Brian Gladman's Avatar
 
May 2008
Worcester, United Kingdom

2·263 Posts
Default

I very much welcome your offer of providing an update on the parameters for the ggnfs/msive driver scripts. This would benefit both the Perl and the Python scripts.

When I first built factmsieve.py it was immediately clear that the parameter values were out of date. I started an exercise to improve them but I soon realised that this needed expertise that I did not have. I hoped exxperts here would help with this and many did offer raw data but what was really needed was for someone with deep knowledge of the algorithms to convert this raw data into an algorithm (or tables) for parameter estimation. But nobody took this up so I made only minor improvements.

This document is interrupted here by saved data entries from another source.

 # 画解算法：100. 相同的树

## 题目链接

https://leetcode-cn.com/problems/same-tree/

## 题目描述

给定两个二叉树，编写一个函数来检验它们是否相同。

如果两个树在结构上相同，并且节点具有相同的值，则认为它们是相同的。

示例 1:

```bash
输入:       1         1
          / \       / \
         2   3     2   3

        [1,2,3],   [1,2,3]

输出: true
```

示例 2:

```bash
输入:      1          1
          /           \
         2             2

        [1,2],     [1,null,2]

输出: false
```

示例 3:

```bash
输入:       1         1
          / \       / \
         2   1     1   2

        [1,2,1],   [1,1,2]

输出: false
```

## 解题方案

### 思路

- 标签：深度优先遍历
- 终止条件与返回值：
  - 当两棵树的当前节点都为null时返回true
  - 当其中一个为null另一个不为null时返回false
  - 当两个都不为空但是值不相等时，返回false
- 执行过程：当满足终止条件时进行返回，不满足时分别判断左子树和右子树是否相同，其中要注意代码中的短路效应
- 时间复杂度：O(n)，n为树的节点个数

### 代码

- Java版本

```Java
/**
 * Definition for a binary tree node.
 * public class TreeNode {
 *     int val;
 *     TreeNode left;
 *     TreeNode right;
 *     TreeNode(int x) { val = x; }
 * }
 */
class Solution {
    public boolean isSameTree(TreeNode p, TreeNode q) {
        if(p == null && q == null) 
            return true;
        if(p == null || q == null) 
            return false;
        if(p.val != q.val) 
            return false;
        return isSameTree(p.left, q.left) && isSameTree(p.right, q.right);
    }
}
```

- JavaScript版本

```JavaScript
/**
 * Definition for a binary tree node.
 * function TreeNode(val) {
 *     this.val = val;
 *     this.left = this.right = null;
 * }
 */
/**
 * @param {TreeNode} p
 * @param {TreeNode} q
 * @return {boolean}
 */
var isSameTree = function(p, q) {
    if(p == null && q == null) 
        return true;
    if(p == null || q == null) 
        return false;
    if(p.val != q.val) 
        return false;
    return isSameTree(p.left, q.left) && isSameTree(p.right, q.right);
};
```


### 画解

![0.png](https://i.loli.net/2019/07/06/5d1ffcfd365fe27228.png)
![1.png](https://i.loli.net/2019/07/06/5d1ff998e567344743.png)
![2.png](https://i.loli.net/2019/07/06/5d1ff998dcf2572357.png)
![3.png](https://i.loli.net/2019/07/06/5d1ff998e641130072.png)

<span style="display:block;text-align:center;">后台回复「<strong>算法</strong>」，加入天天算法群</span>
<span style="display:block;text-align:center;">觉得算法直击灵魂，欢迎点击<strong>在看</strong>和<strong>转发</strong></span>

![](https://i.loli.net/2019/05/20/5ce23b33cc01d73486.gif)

So I will willingly do what I can to incorporate any advances you make into the Python script.
Brian Gladman is offline   Reply With Quote
Old 2011-06-20, 07:43   #3
em99010pepe
 
em99010pepe's Avatar
 
Sep 2004

2·5·283 Posts
Default

Attached Files
File Type: zip snfs estimates.zip (16.3 KB, 168 views)
em99010pepe is offline   Reply With Quote
Old 2011-06-21, 16:40   #4
bchaffin
 
Sep 2010
Portland, OR

17416 Posts
Default

Thanks Brian. Let's start with some data collection and see what happens.

The useful log files are the summary from factmsieve (e.g. g105-test.txt) and the full log (e.g. test.log). If folks can post whatever logs they have lying around, and start saving future ones, I'll dig through them and see what I can come up with.

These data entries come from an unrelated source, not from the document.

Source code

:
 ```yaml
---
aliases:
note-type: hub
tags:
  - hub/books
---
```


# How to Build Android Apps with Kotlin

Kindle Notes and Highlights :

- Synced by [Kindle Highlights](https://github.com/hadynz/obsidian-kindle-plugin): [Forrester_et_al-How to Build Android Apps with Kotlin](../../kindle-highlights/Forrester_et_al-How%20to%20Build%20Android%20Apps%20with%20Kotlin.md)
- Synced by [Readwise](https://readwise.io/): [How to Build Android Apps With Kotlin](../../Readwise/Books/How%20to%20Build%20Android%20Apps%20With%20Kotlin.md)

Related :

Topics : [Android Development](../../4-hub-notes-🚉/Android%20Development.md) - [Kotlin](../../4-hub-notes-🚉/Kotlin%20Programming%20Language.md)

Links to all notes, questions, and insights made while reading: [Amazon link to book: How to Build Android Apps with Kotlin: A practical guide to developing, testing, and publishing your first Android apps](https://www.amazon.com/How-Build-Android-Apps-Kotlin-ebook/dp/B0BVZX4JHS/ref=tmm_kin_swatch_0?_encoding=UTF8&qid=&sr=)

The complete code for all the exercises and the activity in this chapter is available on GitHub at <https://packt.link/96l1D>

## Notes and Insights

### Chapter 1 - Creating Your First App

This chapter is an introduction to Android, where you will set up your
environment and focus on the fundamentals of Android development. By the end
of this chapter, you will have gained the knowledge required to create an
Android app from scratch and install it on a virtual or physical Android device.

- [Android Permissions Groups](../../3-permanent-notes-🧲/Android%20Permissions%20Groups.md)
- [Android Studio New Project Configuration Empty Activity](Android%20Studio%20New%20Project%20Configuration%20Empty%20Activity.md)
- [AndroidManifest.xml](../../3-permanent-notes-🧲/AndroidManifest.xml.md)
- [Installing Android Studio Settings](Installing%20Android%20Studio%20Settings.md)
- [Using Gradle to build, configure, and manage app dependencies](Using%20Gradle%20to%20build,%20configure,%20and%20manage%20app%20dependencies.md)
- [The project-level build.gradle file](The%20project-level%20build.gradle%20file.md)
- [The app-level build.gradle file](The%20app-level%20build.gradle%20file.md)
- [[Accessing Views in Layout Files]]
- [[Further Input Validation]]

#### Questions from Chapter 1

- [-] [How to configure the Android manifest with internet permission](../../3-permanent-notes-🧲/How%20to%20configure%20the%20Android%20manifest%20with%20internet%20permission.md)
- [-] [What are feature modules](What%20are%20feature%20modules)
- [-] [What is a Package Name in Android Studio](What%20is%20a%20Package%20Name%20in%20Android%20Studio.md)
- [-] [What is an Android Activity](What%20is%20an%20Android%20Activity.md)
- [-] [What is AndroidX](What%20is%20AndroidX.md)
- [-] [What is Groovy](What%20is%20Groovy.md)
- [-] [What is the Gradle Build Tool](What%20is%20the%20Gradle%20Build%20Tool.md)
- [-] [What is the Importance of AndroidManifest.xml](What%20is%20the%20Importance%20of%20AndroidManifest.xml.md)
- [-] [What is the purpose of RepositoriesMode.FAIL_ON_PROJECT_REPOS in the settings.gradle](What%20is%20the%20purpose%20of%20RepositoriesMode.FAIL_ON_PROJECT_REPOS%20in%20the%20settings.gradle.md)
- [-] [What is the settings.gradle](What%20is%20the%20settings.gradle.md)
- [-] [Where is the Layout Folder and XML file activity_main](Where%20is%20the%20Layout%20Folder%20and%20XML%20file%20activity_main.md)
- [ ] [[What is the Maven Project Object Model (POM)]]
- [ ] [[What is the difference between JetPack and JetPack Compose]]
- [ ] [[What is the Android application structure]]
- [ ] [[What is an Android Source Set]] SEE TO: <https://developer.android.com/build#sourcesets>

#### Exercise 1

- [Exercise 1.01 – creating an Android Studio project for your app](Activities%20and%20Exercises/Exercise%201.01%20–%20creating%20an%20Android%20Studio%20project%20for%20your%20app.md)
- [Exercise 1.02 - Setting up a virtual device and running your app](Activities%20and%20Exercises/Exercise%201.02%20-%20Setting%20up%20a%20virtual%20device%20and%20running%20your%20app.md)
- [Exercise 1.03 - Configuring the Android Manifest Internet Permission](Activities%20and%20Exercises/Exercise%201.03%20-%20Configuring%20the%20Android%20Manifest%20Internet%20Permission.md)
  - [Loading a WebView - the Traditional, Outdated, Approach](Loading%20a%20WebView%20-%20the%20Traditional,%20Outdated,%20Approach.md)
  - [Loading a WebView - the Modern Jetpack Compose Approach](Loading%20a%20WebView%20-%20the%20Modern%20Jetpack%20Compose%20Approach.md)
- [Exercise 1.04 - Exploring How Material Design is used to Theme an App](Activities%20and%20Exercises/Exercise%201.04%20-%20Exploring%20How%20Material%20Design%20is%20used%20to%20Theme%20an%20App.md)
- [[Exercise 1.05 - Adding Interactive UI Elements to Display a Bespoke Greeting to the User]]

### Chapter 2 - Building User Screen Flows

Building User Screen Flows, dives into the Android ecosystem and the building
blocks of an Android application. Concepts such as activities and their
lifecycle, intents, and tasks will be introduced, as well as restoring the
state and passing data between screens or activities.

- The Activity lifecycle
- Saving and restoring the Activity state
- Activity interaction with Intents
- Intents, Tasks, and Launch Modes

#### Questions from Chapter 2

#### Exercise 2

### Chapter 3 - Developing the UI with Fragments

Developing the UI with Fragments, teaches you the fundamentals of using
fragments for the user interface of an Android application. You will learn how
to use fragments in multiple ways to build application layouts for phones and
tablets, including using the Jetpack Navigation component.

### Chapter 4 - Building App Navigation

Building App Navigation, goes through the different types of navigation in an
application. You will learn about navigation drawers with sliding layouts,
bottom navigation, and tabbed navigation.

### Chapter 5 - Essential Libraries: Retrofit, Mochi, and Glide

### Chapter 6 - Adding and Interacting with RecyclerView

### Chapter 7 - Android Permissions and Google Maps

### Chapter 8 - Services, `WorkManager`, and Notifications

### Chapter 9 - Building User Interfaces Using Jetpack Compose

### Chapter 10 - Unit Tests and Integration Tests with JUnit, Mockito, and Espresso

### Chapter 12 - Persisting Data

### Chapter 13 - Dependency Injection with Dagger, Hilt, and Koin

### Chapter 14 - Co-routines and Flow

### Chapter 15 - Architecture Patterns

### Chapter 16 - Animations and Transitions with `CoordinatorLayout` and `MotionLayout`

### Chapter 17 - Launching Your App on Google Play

I've never done an SNFS factorization so I have no data to contribute there, but if this effort does actually result in changing anything we can incorporate whatever updates are available for SNFS too.

I really have no idea what I'm doing here so any suggestions about how to proceed are most welcome.
bchaffin is offline   Reply With Quote
Old 2011-06-21, 17:16   #5
fivemack
(loop (#_fork))
 
fivemack's Avatar
 
Feb 2006
Cambridge, England

13·491 Posts
Default

I have done several hundred factorisations in this range, but since I didn't use factmsieve (I use my own python code to pick gnfs parameters) I imagine my results aren't interesting to this project. I don't see much of a correlation between number-of-relations and size-of-number.

The thing I've been noticing recently is that it's reasonable to aim for about 85 million rather than about 100 million unique relations when factoring 155-digit numbers with the 14e siever, lpbr=lpba=30 and alim around 30-40 million; this obviously saves quite a lot of time (15% of a few dozen CPU-days).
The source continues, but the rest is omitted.